== RECORDS SHOWN

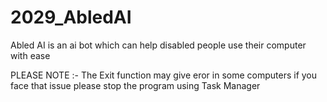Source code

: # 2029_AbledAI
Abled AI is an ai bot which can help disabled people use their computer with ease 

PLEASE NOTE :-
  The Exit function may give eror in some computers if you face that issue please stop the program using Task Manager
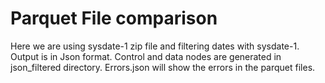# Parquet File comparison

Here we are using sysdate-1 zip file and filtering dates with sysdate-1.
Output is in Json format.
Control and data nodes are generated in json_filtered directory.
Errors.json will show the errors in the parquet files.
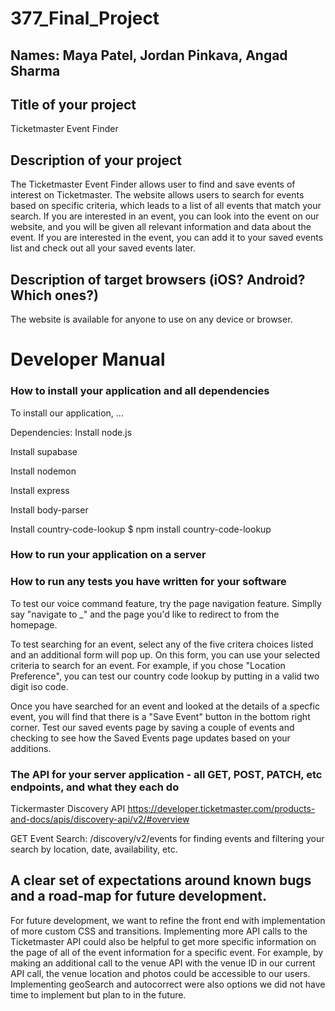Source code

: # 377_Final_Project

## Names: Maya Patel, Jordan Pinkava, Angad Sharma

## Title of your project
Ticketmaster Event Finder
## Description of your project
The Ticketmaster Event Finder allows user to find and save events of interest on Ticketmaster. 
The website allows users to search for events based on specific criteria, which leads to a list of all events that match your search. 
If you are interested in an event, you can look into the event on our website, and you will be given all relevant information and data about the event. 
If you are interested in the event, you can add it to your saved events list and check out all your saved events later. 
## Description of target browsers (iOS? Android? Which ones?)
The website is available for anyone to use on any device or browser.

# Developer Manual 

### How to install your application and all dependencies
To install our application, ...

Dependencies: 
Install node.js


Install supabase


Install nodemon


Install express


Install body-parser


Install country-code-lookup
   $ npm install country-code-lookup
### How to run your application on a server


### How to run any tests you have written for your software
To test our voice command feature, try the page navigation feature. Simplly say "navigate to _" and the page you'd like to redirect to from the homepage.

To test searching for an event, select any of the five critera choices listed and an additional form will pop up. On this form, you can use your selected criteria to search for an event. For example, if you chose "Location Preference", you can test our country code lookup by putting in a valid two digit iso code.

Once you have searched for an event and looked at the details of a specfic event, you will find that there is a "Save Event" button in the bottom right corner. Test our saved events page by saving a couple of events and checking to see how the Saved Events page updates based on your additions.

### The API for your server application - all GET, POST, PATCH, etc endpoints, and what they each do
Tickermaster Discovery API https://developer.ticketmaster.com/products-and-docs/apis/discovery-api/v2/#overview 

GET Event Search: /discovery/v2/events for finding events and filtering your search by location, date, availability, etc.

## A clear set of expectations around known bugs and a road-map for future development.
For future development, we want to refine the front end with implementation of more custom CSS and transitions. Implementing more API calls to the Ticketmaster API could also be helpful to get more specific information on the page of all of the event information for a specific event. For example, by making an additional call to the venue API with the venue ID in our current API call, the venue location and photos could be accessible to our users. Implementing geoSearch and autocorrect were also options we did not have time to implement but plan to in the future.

====

_EXERCISE PROMPT_
Tally the lines of the material in which the word "data" appears. Output the count alone.

_ANSWER SECTION_
2